Data for processing below:

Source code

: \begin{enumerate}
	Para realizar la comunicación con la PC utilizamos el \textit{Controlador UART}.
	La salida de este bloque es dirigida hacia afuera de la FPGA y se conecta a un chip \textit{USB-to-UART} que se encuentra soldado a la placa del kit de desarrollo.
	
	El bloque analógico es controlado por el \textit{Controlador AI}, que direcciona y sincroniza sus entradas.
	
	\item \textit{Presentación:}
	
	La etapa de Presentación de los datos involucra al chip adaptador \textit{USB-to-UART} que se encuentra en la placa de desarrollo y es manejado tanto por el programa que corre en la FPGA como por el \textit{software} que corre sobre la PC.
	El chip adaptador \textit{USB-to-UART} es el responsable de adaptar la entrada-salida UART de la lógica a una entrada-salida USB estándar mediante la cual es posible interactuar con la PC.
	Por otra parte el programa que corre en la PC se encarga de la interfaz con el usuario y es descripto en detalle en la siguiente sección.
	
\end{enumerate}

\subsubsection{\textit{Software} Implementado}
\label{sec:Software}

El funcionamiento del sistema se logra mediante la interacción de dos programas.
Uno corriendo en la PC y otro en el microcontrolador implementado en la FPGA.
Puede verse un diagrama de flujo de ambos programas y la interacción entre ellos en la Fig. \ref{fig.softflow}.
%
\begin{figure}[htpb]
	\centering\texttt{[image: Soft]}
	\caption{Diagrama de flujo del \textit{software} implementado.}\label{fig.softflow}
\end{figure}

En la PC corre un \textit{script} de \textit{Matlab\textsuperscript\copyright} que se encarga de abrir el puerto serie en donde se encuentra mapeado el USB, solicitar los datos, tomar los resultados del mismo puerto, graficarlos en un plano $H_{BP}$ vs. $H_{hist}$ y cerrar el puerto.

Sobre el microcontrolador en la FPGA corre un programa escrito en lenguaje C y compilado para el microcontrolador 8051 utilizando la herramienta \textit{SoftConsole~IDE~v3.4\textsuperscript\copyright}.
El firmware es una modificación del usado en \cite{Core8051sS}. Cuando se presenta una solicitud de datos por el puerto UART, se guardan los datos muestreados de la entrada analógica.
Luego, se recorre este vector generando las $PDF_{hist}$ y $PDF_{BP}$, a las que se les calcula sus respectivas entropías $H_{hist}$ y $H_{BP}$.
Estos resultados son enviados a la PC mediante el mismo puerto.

End of Data for processing.

Work request> Nothing in the entries should be left out; please reproduce them all exactly.

Finished task>
Source code

: \begin{enumerate}
	Para realizar la comunicación con la PC utilizamos el \textit{Controlador UART}.
	La salida de este bloque es dirigida hacia afuera de la FPGA y se conecta a un chip \textit{USB-to-UART} que se encuentra soldado a la placa del kit de desarrollo.
	
	El bloque analógico es controlado por el \textit{Controlador AI}, que direcciona y sincroniza sus entradas.
	
	\item \textit{Presentación:}
	
	La etapa de Presentación de los datos involucra al chip adaptador \textit{USB-to-UART} que se encuentra en la placa de desarrollo y es manejado tanto por el programa que corre en la FPGA como por el \textit{software} que corre sobre la PC.
	El chip adaptador \textit{USB-to-UART} es el responsable de adaptar la entrada-salida UART de la lógica a una entrada-salida USB estándar mediante la cual es posible interactuar con la PC.
	Por otra parte el programa que corre en la PC se encarga de la interfaz con el usuario y es descripto en detalle en la siguiente sección.
	
\end{enumerate}

\subsubsection{\textit{Software} Implementado}
\label{sec:Software}

El funcionamiento del sistema se logra mediante la interacción de dos programas.
Uno corriendo en la PC y otro en el microcontrolador implementado en la FPGA.
Puede verse un diagrama de flujo de ambos programas y la interacción entre ellos en la Fig. \ref{fig.softflow}.
%
\begin{figure}[htpb]
	\centering\texttt{[image: Soft]}
	\caption{Diagrama de flujo del \textit{software} implementado.}\label{fig.softflow}
\end{figure}

En la PC corre un \textit{script} de \textit{Matlab\textsuperscript\copyright} que se encarga de abrir el puerto serie en donde se encuentra mapeado el USB, solicitar los datos, tomar los resultados del mismo puerto, graficarlos en un plano $H_{BP}$ vs. $H_{hist}$ y cerrar el puerto.

Sobre el microcontrolador en la FPGA corre un programa escrito en lenguaje C y compilado para el microcontrolador 8051 utilizando la herramienta \textit{SoftConsole~IDE~v3.4\textsuperscript\copyright}.
El firmware es una modificación del usado en \cite{Core8051sS}. Cuando se presenta una solicitud de datos por el puerto UART, se guardan los datos muestreados de la entrada analógica.
Luego, se recorre este vector generando las $PDF_{hist}$ y $PDF_{BP}$, a las que se les calcula sus respectivas entropías $H_{hist}$ y $H_{BP}$.
Estos resultados son enviados a la PC mediante el mismo puerto.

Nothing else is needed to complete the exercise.